When Gary Bettman announced that the NHL was now eyeing a January 1, 2021 start date for the 2020-21 season at the 2020 NHL Draft, the fate of two standing league events immediately came into question. January is a busy month for the league, who open the New Year with the Winter Classic and close it out with All-Star Weekend.
If the coronavirus pandemic was under better control in the United States, perhaps the 2021 Bridgestone NHL Winter Classic, featuring the Minnesota Wild facing the St. Louis Blues at Target Field in Minneapolis, could’ve opened the season, as it was originally scheduled for January 1.
That date, however, needs to be flexible during a time where there’s so much uncertainty regarding travel and gatherings.
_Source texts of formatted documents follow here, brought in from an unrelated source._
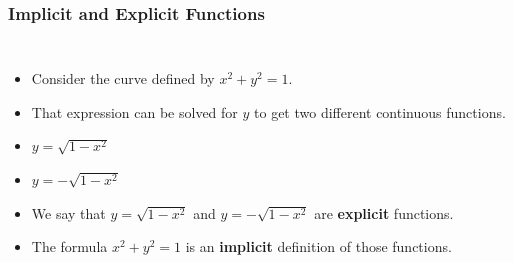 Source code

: \documentclass[serif,ignorenonframetext]{beamer}
\begin{document}
\begin{frame}
  \frametitle{Implicit and Explicit Functions}
  \begin{columns}
  \begin{itemize}[<+->]
  \item Consider the curve defined by $x^2+y^2=1$.
  \item That expression can be solved for $y$ to get
    two different continuous functions.
  \item $y=\sqrt{1-x^2}$
  \item $y=-\sqrt{1-x^2}$
  \item We say that $y=\sqrt{1-x^2}$ and $y=-\sqrt{1-x^2}$
    are \textbf{explicit} functions.
  \item The formula $x^2+y^2=1$ is an \textbf{implicit}
    definition of those functions.
  \end{itemize}

\end{columns}
\end{frame}
\end{document}
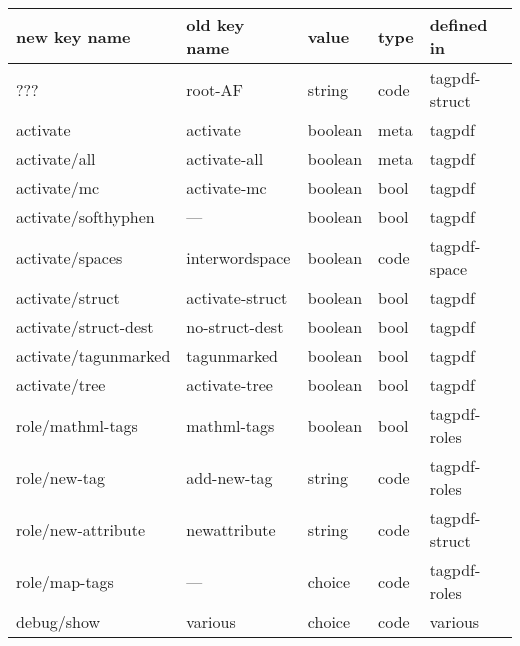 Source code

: \begin{tabular}{lllll}
\toprule
new key name    & old key name & value            &type   & defined in \\\midrule
 ???            & root-AF      & string           &code   &tagpdf-struct\\[4pt]\midrule

activate        & activate        & boolean         &meta  & tagpdf \\
activate/all    & activate-all    & boolean         &meta & tagpdf\\
activate/mc     & activate-mc     & boolean         &bool  & tagpdf\\
activate/softhyphen & ---         & boolean         &bool  & tagpdf \\    
activate/spaces & interwordspace  & boolean         &code  & tagpdf-space\\
activate/struct & activate-struct & boolean         &bool  & tagpdf\\  
activate/struct-dest & no-struct-dest&boolean       &bool  & tagpdf\\
activate/tagunmarked& tagunmarked & boolean         &bool & tagpdf\\
activate/tree   & activate-tree   & boolean         &bool  & tagpdf\\[4pt]\midrule  
role/mathml-tags & mathml-tags    & boolean          &bool  & tagpdf-roles\\
role/new-tag     & add-new-tag    & string           &code  & tagpdf-roles\\
role/new-attribute&newattribute   & string           &code  & tagpdf-struct\\
role/map-tags      & ---            & choice           & code & tagpdf-roles\\[4pt]\midrule
debug/show       &various          &choice            &code  & various \\ 

\end{tabular}
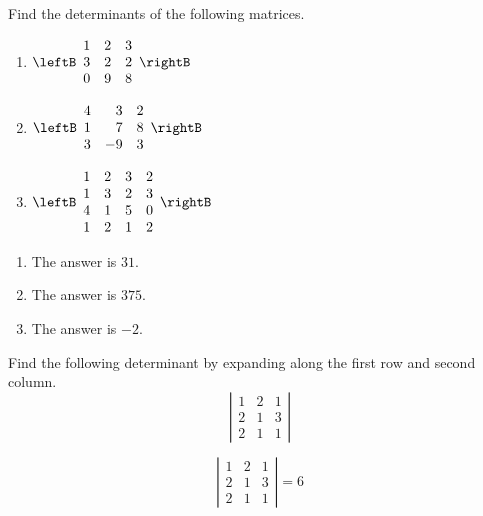 \begin{enumialphparenastyle}
\begin{ex} Find the determinants of the following matrices.
\begin{enumerate}
\item $\leftB
\begin{array}{rrr}
1 & 2 & 3 \\
3 & 2 & 2 \\
0 & 9 & 8
\end{array}
\rightB $ 
\item $\leftB
\begin{array}{rrr}
4 & 3 & 2 \\
1 & 7 & 8 \\
3 & -9 & 3
\end{array}
\rightB $
\item $\leftB
\begin{array}{rrrr}
1 & 2 & 3 & 2 \\
1 & 3 & 2 & 3 \\
4 & 1 & 5 & 0 \\
1 & 2 & 1 & 2
\end{array}
\rightB $
\end{enumerate}
\begin{sol}
\begin{enumerate}
\item The answer is $31$.
\item The answer is $375$.
\item The answer is $-2$.
\end{enumerate}
\end{sol}
\end{ex}

\begin{ex} Find the following determinant by expanding along the first row and
second column. 
\begin{equation*}
\left|
\begin{array}{rrr}
1 & 2 & 1 \\
2 & 1 & 3 \\
2 & 1 & 1
\end{array}
\right|
\end{equation*}
\begin{sol}
\[
\left|
\begin{array}{ccc}
1 & 2 & 1 \\
2 & 1 & 3 \\
2 & 1 & 1
\end{array}
\right| =  6
\]
\end{sol}
\end{ex}


\end{enumialphparenastyle}

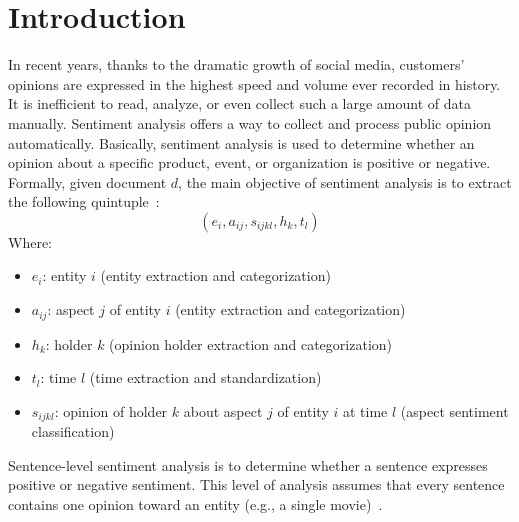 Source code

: \section{Introduction}
In recent years, thanks to the dramatic growth of social media, customers' opinions are expressed in the highest speed and volume ever recorded in history.
It is inefficient to read, analyze, or even collect such a large amount of data manually.
Sentiment analysis offers a way to collect and process public opinion automatically.
Basically, sentiment analysis is used to determine whether an opinion about a specific product, event, or organization is positive or negative.
Formally, given document $d$, the main objective of sentiment analysis is to extract the following quintuple~\cite{liu2012sentiment}:
\[ ( e_{i}, a_{ij}, s_{ijkl}, h_{k}, t_{l} ) \]
Where:
\begin{itemize}
	\item $e_{i}$: entity \(i\) (entity extraction and categorization)
	\item $a_{ij}$: aspect \(j\) of entity \(i\) (entity extraction and categorization)
	\item $h_{k}$: holder \(k\) (opinion holder extraction and categorization)
	\item $t_{l}$: time \(l\) (time extraction and standardization)
	\item $s_{ijkl}$: opinion of holder \(k\) about aspect \(j\) of entity \(i\) at time \(l\) (aspect sentiment classification)
\end{itemize}
Sentence-level sentiment analysis is to determine whether a sentence expresses positive or negative sentiment.
This level of analysis assumes that every sentence contains one opinion toward an entity (e.g., a single movie)~\cite{liu2012sentiment}.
On Monday, TSN’s Bob McKenzie described it as being “a notional target,” suggesting the season could start as late as February.
Which also explains why the 2021 Honda NHL All-Star Weekend, planned for January 29-30, 2021 at BB&T Center in Sunrise, Florida, has been cancelled. Even if the season manages to start on January 1, there’s not likely to be a lot of wiggle room for large, league-wide events, especially if the league is operating in a partial-bubble system, or only playing in-division games for the regular season.
That’s also not considering the condensed scheduling the regular season will have by starting three months later than usual, making it all the more difficult to set aside time for outside events.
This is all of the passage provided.